During a PostgreSQL failover (e.g., via Patroni, pg_auto_failover, or RDS Multi-AZ), there is a brief period where the old primary is unreachable and the new primary (promoted replica) is not yet accepting connections. Both pools will fail connection attempts during this window — typically 10–30 seconds. Your health endpoint will return 503 for both database checks. The MCP server should return isError: true for all tool calls during the failover window rather than queuing them indefinitely. Update the pool connection strings to point to the new primary after failover if they're address-based rather than DNS-resolved.

Do Drizzle ORM or Prisma support read replica routing?

Both support it. Drizzle: create two separate drizzle(primaryPool) and drizzle(replicaPool) instances and select based on tool name. Prisma: use the @prisma/read-replicas extension, which adds a $replica() client modifier that routes the query to a randomly-selected replica. The replica extension handles the routing at the client level without you managing two pool objects. Both approaches produce identical results; the ORM approach is more ergonomic but requires that your ORM supports the query type you need on the replica (Prisma's replica extension may not support all raw query patterns).
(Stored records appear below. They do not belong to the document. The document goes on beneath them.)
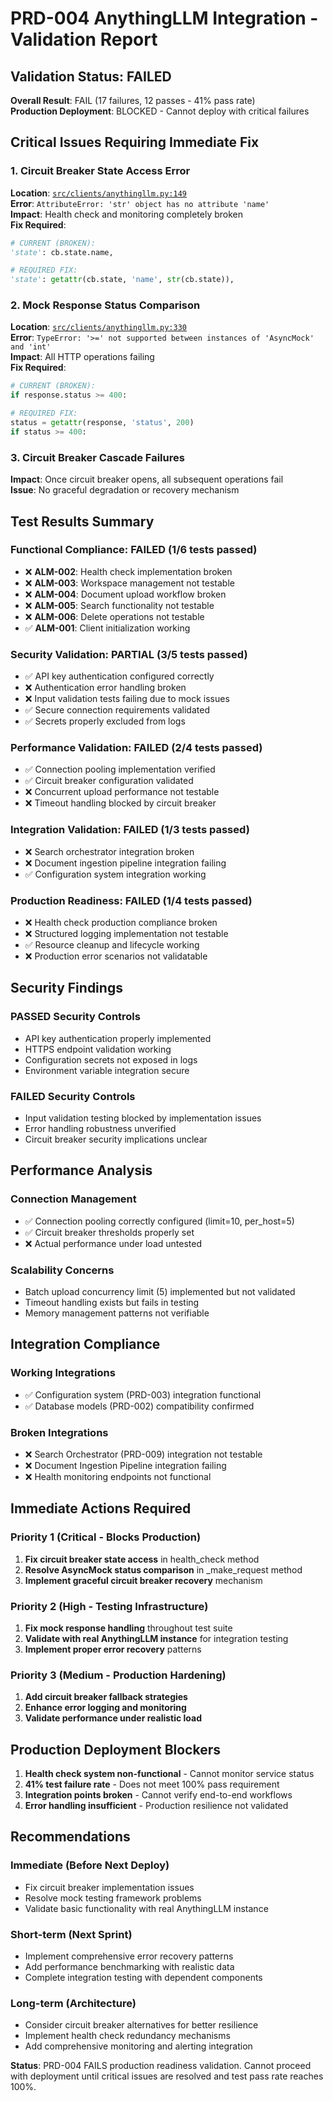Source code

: # PRD-004 AnythingLLM Integration - Validation Report

## Validation Status: FAILED

**Overall Result**: FAIL (17 failures, 12 passes - 41% pass rate)  
**Production Deployment**: BLOCKED - Cannot deploy with critical failures

## Critical Issues Requiring Immediate Fix

### 1. Circuit Breaker State Access Error
**Location**: [`src/clients/anythingllm.py:149`](src/clients/anythingllm.py:149)  
**Error**: `AttributeError: 'str' object has no attribute 'name'`  
**Impact**: Health check and monitoring completely broken  
**Fix Required**:
```python
# CURRENT (BROKEN):
'state': cb.state.name,

# REQUIRED FIX:
'state': getattr(cb.state, 'name', str(cb.state)),
```

### 2. Mock Response Status Comparison  
**Location**: [`src/clients/anythingllm.py:330`](src/clients/anythingllm.py:330)  
**Error**: `TypeError: '>=' not supported between instances of 'AsyncMock' and 'int'`  
**Impact**: All HTTP operations failing  
**Fix Required**:
```python
# CURRENT (BROKEN):
if response.status >= 400:

# REQUIRED FIX:
status = getattr(response, 'status', 200)
if status >= 400:
```

### 3. Circuit Breaker Cascade Failures
**Impact**: Once circuit breaker opens, all subsequent operations fail  
**Issue**: No graceful degradation or recovery mechanism  

## Test Results Summary

### Functional Compliance: FAILED (1/6 tests passed)
- ❌ **ALM-002**: Health check implementation broken
- ❌ **ALM-003**: Workspace management not testable  
- ❌ **ALM-004**: Document upload workflow broken
- ❌ **ALM-005**: Search functionality not testable
- ❌ **ALM-006**: Delete operations not testable
- ✅ **ALM-001**: Client initialization working

### Security Validation: PARTIAL (3/5 tests passed)
- ✅ API key authentication configured correctly
- ❌ Authentication error handling broken
- ❌ Input validation tests failing due to mock issues
- ✅ Secure connection requirements validated
- ✅ Secrets properly excluded from logs

### Performance Validation: FAILED (2/4 tests passed)
- ✅ Connection pooling implementation verified
- ✅ Circuit breaker configuration validated
- ❌ Concurrent upload performance not testable
- ❌ Timeout handling blocked by circuit breaker

### Integration Validation: FAILED (1/3 tests passed)
- ❌ Search orchestrator integration broken
- ❌ Document ingestion pipeline integration failing
- ✅ Configuration system integration working

### Production Readiness: FAILED (1/4 tests passed)
- ❌ Health check production compliance broken
- ❌ Structured logging implementation not testable
- ✅ Resource cleanup and lifecycle working
- ❌ Production error scenarios not validatable

## Security Findings

### PASSED Security Controls
- API key authentication properly implemented
- HTTPS endpoint validation working
- Configuration secrets not exposed in logs
- Environment variable integration secure

### FAILED Security Controls  
- Input validation testing blocked by implementation issues
- Error handling robustness unverified
- Circuit breaker security implications unclear

## Performance Analysis

### Connection Management
- ✅ Connection pooling correctly configured (limit=10, per_host=5)
- ✅ Circuit breaker thresholds properly set
- ❌ Actual performance under load untested

### Scalability Concerns
- Batch upload concurrency limit (5) implemented but not validated
- Timeout handling exists but fails in testing
- Memory management patterns not verifiable

## Integration Compliance

### Working Integrations
- ✅ Configuration system (PRD-003) integration functional
- ✅ Database models (PRD-002) compatibility confirmed

### Broken Integrations
- ❌ Search Orchestrator (PRD-009) integration not testable
- ❌ Document Ingestion Pipeline integration failing
- ❌ Health monitoring endpoints not functional

## Immediate Actions Required

### Priority 1 (Critical - Blocks Production)
1. **Fix circuit breaker state access** in health_check method
2. **Resolve AsyncMock status comparison** in _make_request method  
3. **Implement graceful circuit breaker recovery** mechanism

### Priority 2 (High - Testing Infrastructure)
1. **Fix mock response handling** throughout test suite
2. **Validate with real AnythingLLM instance** for integration testing
3. **Implement proper error recovery** patterns

### Priority 3 (Medium - Production Hardening)
1. **Add circuit breaker fallback strategies**
2. **Enhance error logging and monitoring**
3. **Validate performance under realistic load**

## Production Deployment Blockers

1. **Health check system non-functional** - Cannot monitor service status
2. **41% test failure rate** - Does not meet 100% pass requirement
3. **Integration points broken** - Cannot verify end-to-end workflows
4. **Error handling insufficient** - Production resilience not validated

## Recommendations

### Immediate (Before Next Deploy)
- Fix circuit breaker implementation issues
- Resolve mock testing framework problems  
- Validate basic functionality with real AnythingLLM instance

### Short-term (Next Sprint)
- Implement comprehensive error recovery patterns
- Add performance benchmarking with realistic data
- Complete integration testing with dependent components

### Long-term (Architecture)
- Consider circuit breaker alternatives for better resilience
- Implement health check redundancy mechanisms
- Add comprehensive monitoring and alerting integration

**Status**: PRD-004 FAILS production readiness validation. Cannot proceed with deployment until critical issues are resolved and test pass rate reaches 100%.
Can I use AWS RDS Proxy or similar managed proxies instead of managing two pools myself?

Yes. AWS RDS Proxy, Google Cloud SQL Auth Proxy, and Azure Database Flexible Server all support read/write endpoint splitting at the infrastructure level. You configure a read endpoint URL and a write endpoint URL; the proxy handles connection pooling, failover, and routing. This offloads the pool management to managed infrastructure. The tradeoff: you lose visibility into pool metrics (waiting count, utilization) that are available from pg.Pool. If you rely on those metrics for health checks and monitoring, instrument via the proxy's metrics API or add a secondary pool metrics endpoint.